4.19.2007

não enviadas número 1

Dear little boy, I liked you a lot, but I still can't understand how I did. It has something to do with my sense of solitude at the time, you don't match with me in any point, and that's what I like in you, maybe. But I can't deny I like you, you're funny in your own way. I used to be attracted to anyone who directed attention to me. Thank you for everything. You may know that I'll never forget you, even when you turn into some crazy guy at forty with all your beliefs, what surely will happen. Wish you the best. Always, and you can believe that.

Dear almost-a-junkie, I wish we could have spent more time together without getting high. I wish to know you more, if you could stop getting high any time you get the chance, what may be everytime we see each other. We had this sense of jumping on everything we see just to get out of this life. But we had great time together and I will never forger you, although I think I don't know you at all. You're a shell, boy and that can destroy you. But you're still here with me.

Dear love of my life, the long distance was the hardest thing, but time can heal every hurt although can't heal memories. You're a remembrance now, and I think I was so desperate to find someone to my life at that time that I just went too deep with you, and believe, now I see I messed up everything, not you. We will always need to be free whatever happens to us. You had that fear that I thrown on you and you had your rights to be scared. Completely. I will never ever forget you because the happiest time in my life you were around, but I know that time was some kind of fake happiness, and that's what can confort me the most in not having you anymore. Thank you for everything.

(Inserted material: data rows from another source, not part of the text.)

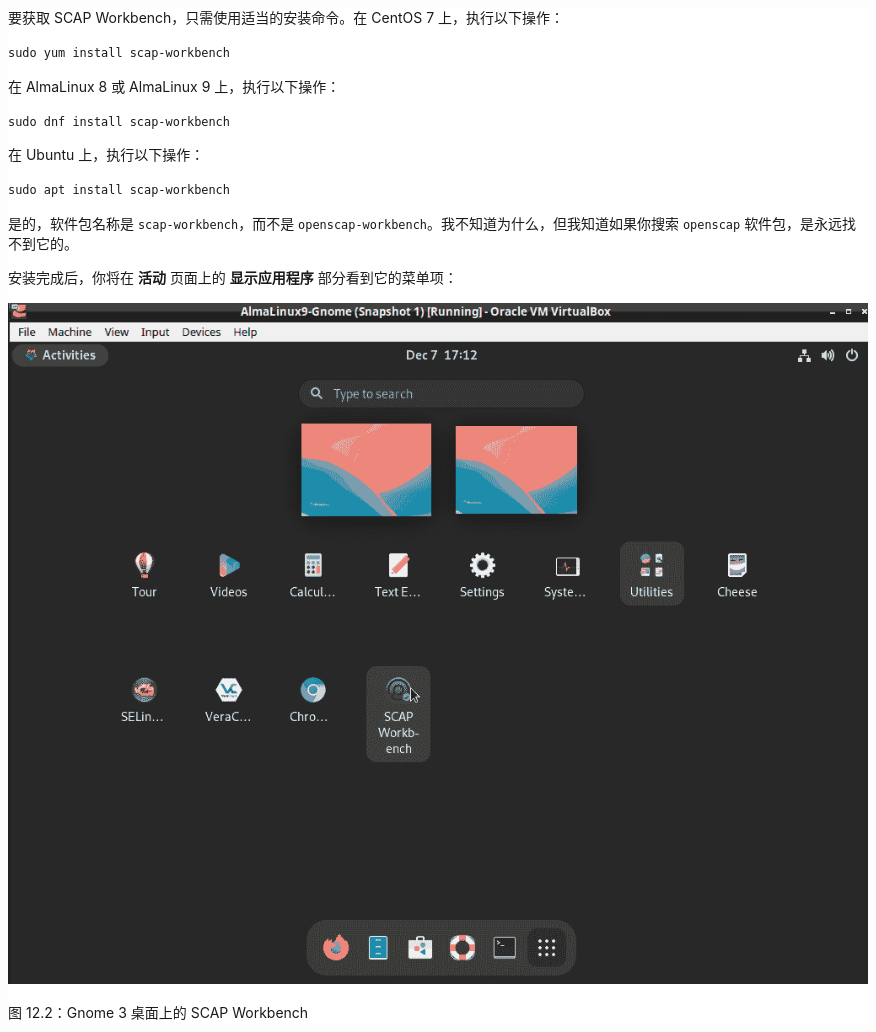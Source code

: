 要获取 SCAP Workbench，只需使用适当的安装命令。在 CentOS 7 上，执行以下操作：

```
sudo yum install scap-workbench
```

在 AlmaLinux 8 或 AlmaLinux 9 上，执行以下操作：

```
sudo dnf install scap-workbench
```

在 Ubuntu 上，执行以下操作：

```
sudo apt install scap-workbench
```

是的，软件包名称是 `scap-workbench`，而不是 `openscap-workbench`。我不知道为什么，但我知道如果你搜索 `openscap` 软件包，是永远找不到它的。

安装完成后，你将在 **活动** 页面上的 **显示应用程序** 部分看到它的菜单项：

![图 12.2：Gnome 3 桌面上的 SCAP Workbench](img/file76.png)

图 12.2：Gnome 3 桌面上的 SCAP Workbench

Dear ex, I guess I could tell you that I wasn't that much into what we have since a long time, but I swear I tried to make everything right, what was completely wrong and messed up with us both. Things happen, I don't know everything and will never know. But believe me, we had good times together! And the sex was kind of good. But so frequently that I was tired of our bodies. I needed a break that you couldn't give me. I know you wanted more, but staying with you meant deserting me.

Dear ex-friend, I liked you SOOO much, you were everything in my life at a time. You we so important! But you had to leave just to live your life with someone else and I swear I wished you hadn't abandoned me that way cuz that is one of the hardest things in my life. Loosing a friend like that. But you will aways have a place in my heart. I'm afraid we don't have nothing in commun nowadays. And I can't come to visit you, I know I couldn't feel confortable in your house anymore with everything that happened.